There is advice out there, that it is a good idea to use Groovy for unit-testing your Java code. The following developerWorks article is a good example for this idea: Practically Groovy: Unit test your Java code faster with Groovy
There is even the opinion, that writing tests in Groovy can be a good starting point to secretly sneak Groovy into your Java project.
Dierk König was giving an interesting talk at gr8conf presenting "Seven Groovy usage patterns for Java developers".
Using Groovy for unit-testing would best fit the "House Elf"-pattern, along with using Groovy for build automation, deployment and functional tests.
But Dierk König did not mention unit-testing in his presentation!
When questioned about that, Dierk König gave an interesting answer:
Unit-Tests are ideally realized with Test Driven Development (TDD). But TDD is more about design than about testing, the resulting unit-tests are just a convenient by-product of the process.
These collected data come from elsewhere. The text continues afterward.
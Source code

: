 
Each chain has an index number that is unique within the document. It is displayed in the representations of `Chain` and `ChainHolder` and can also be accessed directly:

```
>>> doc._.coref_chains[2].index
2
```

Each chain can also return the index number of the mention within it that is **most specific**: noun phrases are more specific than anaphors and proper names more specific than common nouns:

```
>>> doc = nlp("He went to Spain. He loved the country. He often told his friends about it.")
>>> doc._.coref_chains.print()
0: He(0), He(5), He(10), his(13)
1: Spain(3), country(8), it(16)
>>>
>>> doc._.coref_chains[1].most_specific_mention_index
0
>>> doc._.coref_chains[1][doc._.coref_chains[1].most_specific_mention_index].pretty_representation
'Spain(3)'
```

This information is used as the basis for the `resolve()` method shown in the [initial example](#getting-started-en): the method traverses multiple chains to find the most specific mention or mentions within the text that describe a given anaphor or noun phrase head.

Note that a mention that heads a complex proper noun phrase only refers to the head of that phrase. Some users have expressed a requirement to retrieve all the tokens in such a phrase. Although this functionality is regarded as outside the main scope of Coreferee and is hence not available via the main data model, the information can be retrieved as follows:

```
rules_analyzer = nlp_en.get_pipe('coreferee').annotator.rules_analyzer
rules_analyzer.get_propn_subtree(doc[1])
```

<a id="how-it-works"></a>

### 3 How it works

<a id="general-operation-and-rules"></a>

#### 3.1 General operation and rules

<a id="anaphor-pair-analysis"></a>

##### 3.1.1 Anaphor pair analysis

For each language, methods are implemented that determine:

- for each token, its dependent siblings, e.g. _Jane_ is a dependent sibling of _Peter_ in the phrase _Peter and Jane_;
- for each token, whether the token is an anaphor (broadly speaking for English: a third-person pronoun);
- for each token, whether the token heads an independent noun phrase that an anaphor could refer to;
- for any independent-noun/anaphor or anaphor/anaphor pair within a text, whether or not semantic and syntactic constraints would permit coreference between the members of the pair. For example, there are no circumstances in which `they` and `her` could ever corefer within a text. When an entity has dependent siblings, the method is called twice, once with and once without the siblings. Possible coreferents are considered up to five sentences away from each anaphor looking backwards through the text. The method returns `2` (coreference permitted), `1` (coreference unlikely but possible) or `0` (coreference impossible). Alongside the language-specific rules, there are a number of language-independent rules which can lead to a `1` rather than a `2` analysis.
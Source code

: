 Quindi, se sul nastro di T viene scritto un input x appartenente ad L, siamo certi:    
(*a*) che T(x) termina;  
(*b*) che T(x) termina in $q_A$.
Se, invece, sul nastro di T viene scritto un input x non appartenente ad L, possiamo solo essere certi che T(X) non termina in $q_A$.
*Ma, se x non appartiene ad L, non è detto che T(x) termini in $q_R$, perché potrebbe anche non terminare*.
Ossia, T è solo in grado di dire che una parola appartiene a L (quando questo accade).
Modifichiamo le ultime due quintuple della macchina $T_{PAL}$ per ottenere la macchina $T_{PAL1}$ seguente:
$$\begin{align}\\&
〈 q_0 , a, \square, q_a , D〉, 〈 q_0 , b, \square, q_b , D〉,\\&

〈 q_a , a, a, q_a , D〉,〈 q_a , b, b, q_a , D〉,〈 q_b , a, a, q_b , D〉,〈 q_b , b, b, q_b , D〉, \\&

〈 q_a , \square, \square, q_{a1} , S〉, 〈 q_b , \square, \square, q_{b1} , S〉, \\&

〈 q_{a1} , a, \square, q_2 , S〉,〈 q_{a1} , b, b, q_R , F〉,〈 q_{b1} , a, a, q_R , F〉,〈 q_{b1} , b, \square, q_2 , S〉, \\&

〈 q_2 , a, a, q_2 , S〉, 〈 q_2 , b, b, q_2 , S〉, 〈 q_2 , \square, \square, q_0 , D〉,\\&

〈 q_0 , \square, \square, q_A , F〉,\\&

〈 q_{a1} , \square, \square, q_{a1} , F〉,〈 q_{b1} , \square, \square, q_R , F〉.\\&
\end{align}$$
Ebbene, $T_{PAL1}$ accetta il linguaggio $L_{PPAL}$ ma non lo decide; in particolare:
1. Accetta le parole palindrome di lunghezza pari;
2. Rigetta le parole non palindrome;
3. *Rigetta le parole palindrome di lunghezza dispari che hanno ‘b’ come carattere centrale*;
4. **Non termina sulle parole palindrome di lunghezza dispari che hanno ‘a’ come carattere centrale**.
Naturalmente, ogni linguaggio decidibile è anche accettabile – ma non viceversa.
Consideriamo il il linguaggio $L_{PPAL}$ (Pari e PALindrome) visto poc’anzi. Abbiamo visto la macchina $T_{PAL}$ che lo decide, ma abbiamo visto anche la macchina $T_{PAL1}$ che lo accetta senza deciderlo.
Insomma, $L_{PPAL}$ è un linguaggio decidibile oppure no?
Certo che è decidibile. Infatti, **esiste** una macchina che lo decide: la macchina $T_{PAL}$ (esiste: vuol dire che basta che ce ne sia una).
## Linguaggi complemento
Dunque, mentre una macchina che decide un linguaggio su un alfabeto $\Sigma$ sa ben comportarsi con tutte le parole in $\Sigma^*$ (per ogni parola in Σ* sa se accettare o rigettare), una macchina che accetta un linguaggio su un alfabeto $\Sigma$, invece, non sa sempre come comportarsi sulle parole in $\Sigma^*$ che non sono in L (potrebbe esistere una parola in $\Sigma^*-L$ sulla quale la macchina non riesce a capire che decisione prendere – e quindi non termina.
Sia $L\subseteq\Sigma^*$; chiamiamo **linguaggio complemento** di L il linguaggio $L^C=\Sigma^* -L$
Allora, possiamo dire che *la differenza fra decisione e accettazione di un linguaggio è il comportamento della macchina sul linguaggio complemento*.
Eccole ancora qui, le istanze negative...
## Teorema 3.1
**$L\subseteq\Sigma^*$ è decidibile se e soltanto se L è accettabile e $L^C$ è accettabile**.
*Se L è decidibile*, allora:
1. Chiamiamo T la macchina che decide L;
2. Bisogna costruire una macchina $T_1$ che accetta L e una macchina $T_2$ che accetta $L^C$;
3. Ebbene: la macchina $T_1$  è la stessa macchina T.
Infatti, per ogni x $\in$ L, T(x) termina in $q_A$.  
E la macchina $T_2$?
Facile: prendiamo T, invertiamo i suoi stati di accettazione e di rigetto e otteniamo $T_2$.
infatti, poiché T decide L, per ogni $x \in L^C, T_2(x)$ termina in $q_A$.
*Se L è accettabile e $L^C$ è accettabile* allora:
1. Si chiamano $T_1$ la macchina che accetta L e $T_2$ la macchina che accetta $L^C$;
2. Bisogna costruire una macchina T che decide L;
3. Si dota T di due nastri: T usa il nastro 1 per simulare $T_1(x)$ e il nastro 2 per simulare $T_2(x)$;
So unit-tests should be a design tool, a mean to drive and evolve the underlying code.
Dierk König argued, that ..
...in order to achieve the goals of TDD, unit-tests should be written in the same language as the underlying code.
Sounds pretty obvious to me...
It is clear that this is only valid for true unit-tests. Integration-tests and functional-tests are a completely different story. I think thats the area where more expressive languages like Groovy can shine.
Thats probably also a reason why the real BDD scene seems to prefer Ruby and Groovy...
Well, you are misquoting me a little ;-)
ReplyDeleteI did not say that the unit tests should be written in the same language as the implementation language but in the same language as the expected user of your API. A subtle but important distinction.
For example in the Groovy project we implement lots of logic in Java but test them from Groovy because that is the intended use of that API.
In other places we test Groovy code from Java to see how the usage works and feels like from that perspective.
@Dierk
ReplyDeleteThanks for your correction!
I updated the post, mentioning your comment.
I agree to a point. TDD is about making good API decisions by consuming the API before writing the implementation. Using Groovy to test Java will cause you to ignore issues with checked exceptions in your system under test and also will push you towards a List and Map heavy API. But if you keep this in mind when writing the tests then you can certainly use Groovy to test Java. There are many other benefits of Groovy and you have to weigh the benefit against the cost of a slightly less beneficial TDD flow.